イーガン『しあわせの理由』:坂村健の解説にびっくり

 イーガンは、順列都市もディアスポラもたいへん気に入って、たぶん高校か大学時代なら全作品を読みあさったところだろうけど、いまはそうならないのは、ぼくがすれっからしの読者になってしまったせいなんだろう。

 だから本書『しあわせの理由』も、刊行から十年以上たった今になってやっと読んだ始末。買ってはあったんだけどね。

 この本は(いやイーガンはすべてそうだが)、脳移植や、死や不幸に対するラッダイト的あこがれ、化学的感情コントロール、コンピュータ内の意識のありかた等々、テクノロジーと人間性との関わりをテーマにした中短編集で、どれもおもしろいんだけれど、やっぱりこの歳になると、どのテーマもまったく予想外というのはない。もちろんワームホールランナーとか、量子サッカーとか、一夫一婦制を強制するウィルスの概念設計とか、意外な仕掛けはたっぷりで見事なアイデア。でも、それを使って探求されるテーマ自体は、何らかの形でちょっとは考えたことがある。高校や大学時代なら、このテーマ自体がすごく衝撃、というのもたくさんあったはず。その意味で、もっと純真だった頃に読みたかったとは思う。でも、抜群におもしろい。そしてそのテーマをかっちり小説化するのにも成功している。ストロッツのような、妙な軽薄さもないし。


 が、イーガンがおもしろいのはむしろ当然。本書でぼくがそれよりも驚いたのは、かの坂村「TRON」健の解説。あの人、こんな楽しげでノリノリな文章が書けたのか?

 実は坂村とは、朝日新聞の書評委員を一緒にやっていた時期があったんだが、かれはかなり多忙だったらしく委員会にはほとんど出席していなかったので、話をしたことは一度もなかったはず。
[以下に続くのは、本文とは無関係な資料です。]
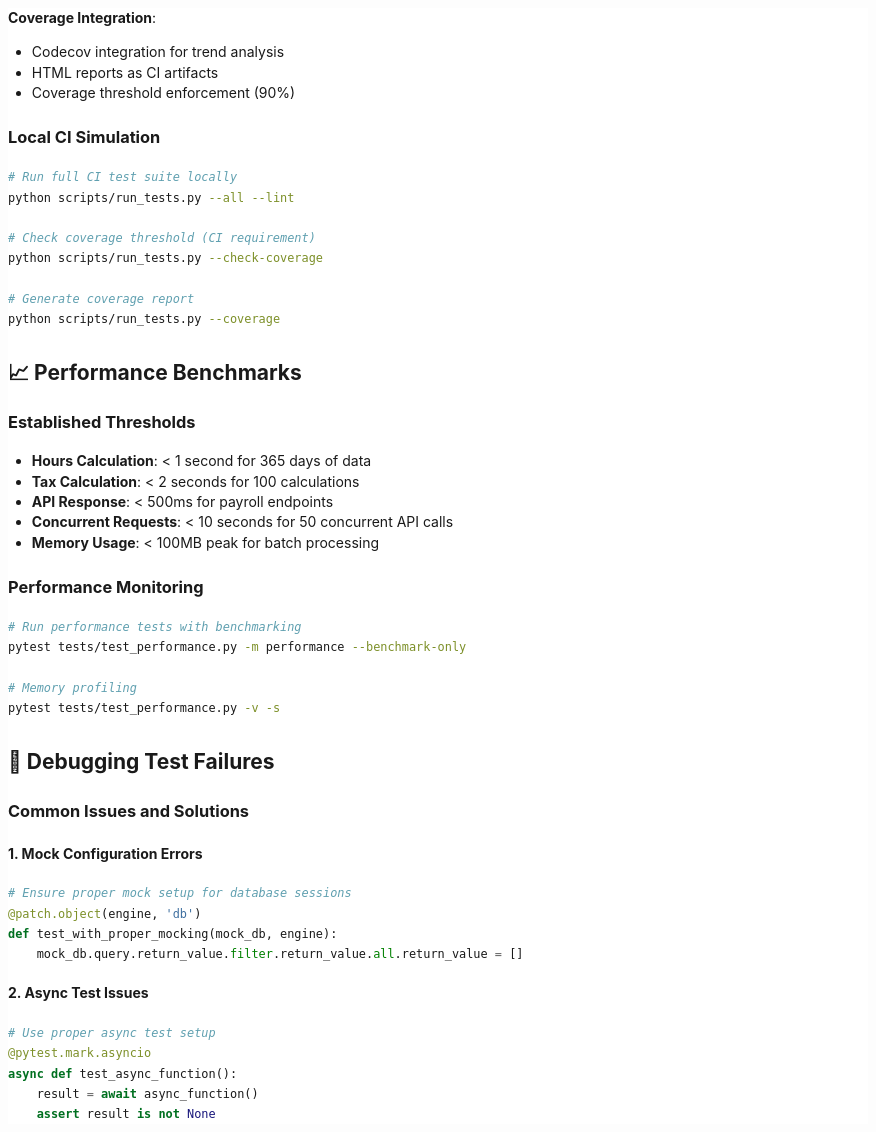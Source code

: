 **Coverage Integration**:
- Codecov integration for trend analysis
- HTML reports as CI artifacts
- Coverage threshold enforcement (90%)

### Local CI Simulation
```bash
# Run full CI test suite locally
python scripts/run_tests.py --all --lint

# Check coverage threshold (CI requirement)
python scripts/run_tests.py --check-coverage

# Generate coverage report
python scripts/run_tests.py --coverage
```

## 📈 Performance Benchmarks

### Established Thresholds
- **Hours Calculation**: < 1 second for 365 days of data
- **Tax Calculation**: < 2 seconds for 100 calculations
- **API Response**: < 500ms for payroll endpoints
- **Concurrent Requests**: < 10 seconds for 50 concurrent API calls
- **Memory Usage**: < 100MB peak for batch processing

### Performance Monitoring
```bash
# Run performance tests with benchmarking
pytest tests/test_performance.py -m performance --benchmark-only

# Memory profiling
pytest tests/test_performance.py -v -s
```

## 🐛 Debugging Test Failures

### Common Issues and Solutions

#### 1. Mock Configuration Errors
```python
# Ensure proper mock setup for database sessions
@patch.object(engine, 'db')
def test_with_proper_mocking(mock_db, engine):
    mock_db.query.return_value.filter.return_value.all.return_value = []
```

#### 2. Async Test Issues
```python
# Use proper async test setup
@pytest.mark.asyncio
async def test_async_function():
    result = await async_function()
    assert result is not None
```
ぼくの出張も多かったので、すれちがいだっただけかもしれないけど。そして、当時かれの書いた書評を読んで、あんまりおもしろいと思った記憶がない。なにこれ、えらく通りいっぺんだな、という感じがして、それが忙しいせいだけなのかよくわからなかった。文才の問題というより、本をちゃんと楽しめてないんじゃないか、という印象さえ持っていた。

 が、本書の解説はすばらしい。イーガンの小説を実に楽しく読んで、それを伝えてやろうというノリと意欲がびしびし伝わってきて、最後は自分自身もまたイーガン的なちょっとした科学・数学的奇想に入り込む。まさにイーガン読みがちょっとイーガン化してしまうような、そんな味わえさえある。へえ、坂村健ってこんな文章も書けるんだ! そもそも本をまともに読めるんだ! お見それいたしました。失礼な言い方だけど、そう思って本当に感心した。こういう書評を当時もっと書いてくれてればなあ。

 正直いって、この手の解説というのがどのくらい販促につながるのかはよくわからない。ほとんどの解説は何の工夫もないひどいものだ。しかも専門書や科学書なら、だれかがそれを「解説」してまとめたり補ったりすることで付加価値は出るだろう。でも小説だとどうだろう。この本も、坂村の解説目当てに買った人っているんだろうか? 各種成人アダルトエロ小説にもいちいち「解説」がついていたりするけれど、あれって意味があるんだろうか? なんだか業界内で相互に小銭をまわしあうための仕掛けにすぎないように思う。だから通常は、中身はどうでもいいんだろう……あたりさわりさえなければ。その昔、三島由紀夫『美しい星』の解説を書いていた結構有名な文芸評論家が、『美しい星』がどういう話なのか理解できず、一家の妄想でしかない(それは作品で明確にわかるようになっている)火星人とか水星人とか言う話を完全に真に受けたピント外れの「解説」を書いていて唖然としたっけ。でもつまり、あたりさわりさえなければ、中身がデタラメですらかまわないということ。なまじ力を入れるとかえっていけない場合さえある。だから書く側も手を抜き、読者はさらにそれを読まなくなり、するとみんなあまりがんばらなくなるという悪循環。あんな解説でも、10万くらいはくれることもあるので、その分の仕事はしてほしいんだけどね。

 その意味で、本書の坂村健は立派に仕事をしているし、これを読んだ人は少しは買う気が起きたんじゃないかとは思う。祈りの海は、瀬名秀明が解説だそうで、かれは見事な書評を書けるから期待できるかな。日本に帰ったら読んでみるべ。